4. This, however, had not been the view of this Court expressed quite clearly in Raghbir Chand Som Chand v. Excise and Taxation Officer, Bhatinda, and Ors. 1960 P.L.R. 175. The learned Chief Justice emphatically said in that case-
I am, therefore, of the view that unginned and ginned cotton are essentially the same thing, and buying unginned cotton and selling ginned cotton are two transactions dealing with the same commodity.
5. Tek Chand, J., agreeing with the learned Chief Justice, explained it thus-
It is well-understood, that manufacture implies a change, but every change is not manufacture, in spite of the fact that every change in an article may be the result of treatment, labour and manipulation. For purposes of manufacture something more is necessary and there must be a transformation ; a new and different article must emerge having a distinctive name, character or use.

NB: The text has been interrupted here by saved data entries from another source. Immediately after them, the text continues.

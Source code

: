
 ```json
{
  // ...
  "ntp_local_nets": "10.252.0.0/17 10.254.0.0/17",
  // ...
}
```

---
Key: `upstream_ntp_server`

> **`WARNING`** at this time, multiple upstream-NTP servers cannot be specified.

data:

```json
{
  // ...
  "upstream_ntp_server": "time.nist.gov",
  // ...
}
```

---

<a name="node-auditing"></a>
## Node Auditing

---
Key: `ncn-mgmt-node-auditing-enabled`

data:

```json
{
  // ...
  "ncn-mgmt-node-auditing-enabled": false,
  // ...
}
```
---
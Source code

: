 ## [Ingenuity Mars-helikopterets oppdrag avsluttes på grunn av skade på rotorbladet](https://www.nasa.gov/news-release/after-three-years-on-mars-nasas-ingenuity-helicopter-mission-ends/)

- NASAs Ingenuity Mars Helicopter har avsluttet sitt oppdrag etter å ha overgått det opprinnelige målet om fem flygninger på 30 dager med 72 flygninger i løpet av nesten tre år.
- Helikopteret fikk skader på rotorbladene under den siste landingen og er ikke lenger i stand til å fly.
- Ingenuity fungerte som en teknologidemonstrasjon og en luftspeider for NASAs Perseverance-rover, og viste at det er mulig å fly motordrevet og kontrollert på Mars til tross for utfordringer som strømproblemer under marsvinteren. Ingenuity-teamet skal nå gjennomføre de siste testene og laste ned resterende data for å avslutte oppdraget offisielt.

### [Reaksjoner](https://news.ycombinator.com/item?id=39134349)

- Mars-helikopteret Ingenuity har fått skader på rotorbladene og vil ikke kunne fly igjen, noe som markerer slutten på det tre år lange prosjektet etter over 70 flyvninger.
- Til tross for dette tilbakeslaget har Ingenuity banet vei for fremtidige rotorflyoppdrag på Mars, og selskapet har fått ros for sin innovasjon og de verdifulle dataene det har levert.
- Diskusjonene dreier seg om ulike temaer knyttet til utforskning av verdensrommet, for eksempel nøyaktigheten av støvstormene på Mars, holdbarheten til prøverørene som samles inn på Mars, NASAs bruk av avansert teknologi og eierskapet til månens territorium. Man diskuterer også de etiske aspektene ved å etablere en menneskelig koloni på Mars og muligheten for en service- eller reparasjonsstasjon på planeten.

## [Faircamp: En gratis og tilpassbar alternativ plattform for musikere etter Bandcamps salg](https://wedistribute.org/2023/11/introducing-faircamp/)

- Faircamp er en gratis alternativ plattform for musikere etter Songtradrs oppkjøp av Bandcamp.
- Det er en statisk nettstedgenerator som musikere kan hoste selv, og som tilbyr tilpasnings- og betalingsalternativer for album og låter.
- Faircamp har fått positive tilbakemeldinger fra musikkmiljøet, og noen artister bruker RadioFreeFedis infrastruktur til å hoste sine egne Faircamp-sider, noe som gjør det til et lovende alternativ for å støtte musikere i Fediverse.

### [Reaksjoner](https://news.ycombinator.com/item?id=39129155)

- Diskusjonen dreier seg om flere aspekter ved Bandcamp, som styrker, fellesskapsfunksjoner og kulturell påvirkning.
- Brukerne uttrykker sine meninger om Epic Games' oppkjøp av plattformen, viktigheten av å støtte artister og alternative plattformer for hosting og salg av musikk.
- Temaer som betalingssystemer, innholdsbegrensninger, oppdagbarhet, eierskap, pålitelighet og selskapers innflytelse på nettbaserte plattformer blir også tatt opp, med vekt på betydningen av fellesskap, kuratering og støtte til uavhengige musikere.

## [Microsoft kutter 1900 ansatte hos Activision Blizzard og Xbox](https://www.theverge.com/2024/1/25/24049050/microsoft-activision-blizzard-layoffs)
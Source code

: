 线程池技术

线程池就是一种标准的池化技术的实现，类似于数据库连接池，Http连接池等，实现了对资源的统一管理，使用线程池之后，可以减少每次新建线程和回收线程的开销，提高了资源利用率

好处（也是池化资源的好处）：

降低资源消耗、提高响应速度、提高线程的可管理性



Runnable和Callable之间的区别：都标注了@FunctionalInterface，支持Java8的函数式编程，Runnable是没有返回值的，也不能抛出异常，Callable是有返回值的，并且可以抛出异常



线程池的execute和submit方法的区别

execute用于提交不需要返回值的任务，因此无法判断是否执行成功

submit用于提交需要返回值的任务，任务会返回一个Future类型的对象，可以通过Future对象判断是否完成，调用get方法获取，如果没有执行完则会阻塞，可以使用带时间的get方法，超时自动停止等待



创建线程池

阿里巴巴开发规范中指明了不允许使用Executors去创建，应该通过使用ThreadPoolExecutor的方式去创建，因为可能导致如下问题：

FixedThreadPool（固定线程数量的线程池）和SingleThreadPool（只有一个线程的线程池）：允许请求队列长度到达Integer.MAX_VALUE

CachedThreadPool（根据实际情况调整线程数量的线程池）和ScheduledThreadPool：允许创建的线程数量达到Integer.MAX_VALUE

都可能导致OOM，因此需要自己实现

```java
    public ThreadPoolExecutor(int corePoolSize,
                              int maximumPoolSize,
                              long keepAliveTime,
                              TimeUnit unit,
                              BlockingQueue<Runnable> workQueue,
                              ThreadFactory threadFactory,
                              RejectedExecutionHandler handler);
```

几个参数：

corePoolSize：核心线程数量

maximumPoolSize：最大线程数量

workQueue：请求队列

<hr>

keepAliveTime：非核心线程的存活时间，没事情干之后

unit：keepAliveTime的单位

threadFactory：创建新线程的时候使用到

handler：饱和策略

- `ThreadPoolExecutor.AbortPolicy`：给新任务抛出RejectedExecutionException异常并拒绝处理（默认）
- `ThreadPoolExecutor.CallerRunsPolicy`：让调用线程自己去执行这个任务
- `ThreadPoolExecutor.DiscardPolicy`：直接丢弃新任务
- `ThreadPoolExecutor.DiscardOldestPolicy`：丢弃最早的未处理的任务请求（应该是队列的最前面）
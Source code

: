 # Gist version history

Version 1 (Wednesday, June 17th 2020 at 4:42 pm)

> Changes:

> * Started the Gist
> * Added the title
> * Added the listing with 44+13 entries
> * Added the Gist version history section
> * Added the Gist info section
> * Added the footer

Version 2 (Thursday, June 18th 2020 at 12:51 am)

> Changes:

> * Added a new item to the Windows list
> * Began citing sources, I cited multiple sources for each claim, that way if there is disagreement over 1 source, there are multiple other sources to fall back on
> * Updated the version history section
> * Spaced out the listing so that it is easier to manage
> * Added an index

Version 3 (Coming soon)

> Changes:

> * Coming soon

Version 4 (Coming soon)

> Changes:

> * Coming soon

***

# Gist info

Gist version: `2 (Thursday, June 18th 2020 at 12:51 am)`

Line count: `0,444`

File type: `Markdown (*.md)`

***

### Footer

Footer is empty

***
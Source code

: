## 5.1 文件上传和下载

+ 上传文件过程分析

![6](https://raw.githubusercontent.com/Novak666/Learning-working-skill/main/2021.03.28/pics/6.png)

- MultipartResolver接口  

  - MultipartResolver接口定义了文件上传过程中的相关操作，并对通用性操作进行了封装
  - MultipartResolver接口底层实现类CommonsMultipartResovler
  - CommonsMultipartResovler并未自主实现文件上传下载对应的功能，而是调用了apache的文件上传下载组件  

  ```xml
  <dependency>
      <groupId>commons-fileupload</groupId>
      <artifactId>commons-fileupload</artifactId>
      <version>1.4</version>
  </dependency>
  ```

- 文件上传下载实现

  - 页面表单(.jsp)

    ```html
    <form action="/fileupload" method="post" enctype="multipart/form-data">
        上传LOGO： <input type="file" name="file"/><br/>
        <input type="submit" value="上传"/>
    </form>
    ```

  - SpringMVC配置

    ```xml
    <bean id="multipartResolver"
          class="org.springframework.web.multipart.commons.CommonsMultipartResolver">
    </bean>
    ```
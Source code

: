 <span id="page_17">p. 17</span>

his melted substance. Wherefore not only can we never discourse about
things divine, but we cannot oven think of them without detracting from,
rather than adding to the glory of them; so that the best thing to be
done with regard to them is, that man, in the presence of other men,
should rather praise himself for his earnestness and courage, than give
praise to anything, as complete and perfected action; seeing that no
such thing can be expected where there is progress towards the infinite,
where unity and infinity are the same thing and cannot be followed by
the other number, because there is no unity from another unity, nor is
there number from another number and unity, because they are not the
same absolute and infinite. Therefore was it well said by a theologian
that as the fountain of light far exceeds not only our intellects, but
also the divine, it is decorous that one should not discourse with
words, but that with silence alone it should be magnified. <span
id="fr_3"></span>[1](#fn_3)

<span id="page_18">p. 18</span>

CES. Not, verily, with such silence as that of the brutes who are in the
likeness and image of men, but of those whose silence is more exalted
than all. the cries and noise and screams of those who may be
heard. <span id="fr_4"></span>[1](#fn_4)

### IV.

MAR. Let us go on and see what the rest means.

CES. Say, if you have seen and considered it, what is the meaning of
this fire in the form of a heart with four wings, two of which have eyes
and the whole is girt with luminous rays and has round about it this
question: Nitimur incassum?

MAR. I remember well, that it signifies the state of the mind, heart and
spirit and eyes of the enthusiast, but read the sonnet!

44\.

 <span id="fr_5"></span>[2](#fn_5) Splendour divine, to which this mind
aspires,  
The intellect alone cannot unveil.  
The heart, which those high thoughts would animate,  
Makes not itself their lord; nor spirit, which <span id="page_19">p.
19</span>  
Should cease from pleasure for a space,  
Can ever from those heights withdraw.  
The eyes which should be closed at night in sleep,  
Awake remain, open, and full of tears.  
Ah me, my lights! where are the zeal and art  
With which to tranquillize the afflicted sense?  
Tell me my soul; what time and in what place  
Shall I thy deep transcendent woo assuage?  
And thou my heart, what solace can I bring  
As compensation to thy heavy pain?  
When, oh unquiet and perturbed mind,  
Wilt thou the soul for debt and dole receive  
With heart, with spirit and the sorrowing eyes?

6. It is true, of course, that unginned and ginned cotton are in a sense different, if only for the fact that there are no cotton seeds left in ginned cotton, but it is hard to see how ginning unginned cotton creates anything new, for all it does is to separate by mechanical means -and it could also be done by hand-the two parts of unginned cotton. I am, therefore, unable to agree that any manufacturing process is involved in ginning cotton or that the process of ginning creates anything new or distinctive, and Mr. Doabia's extreme contention, therefore, has to be rejected.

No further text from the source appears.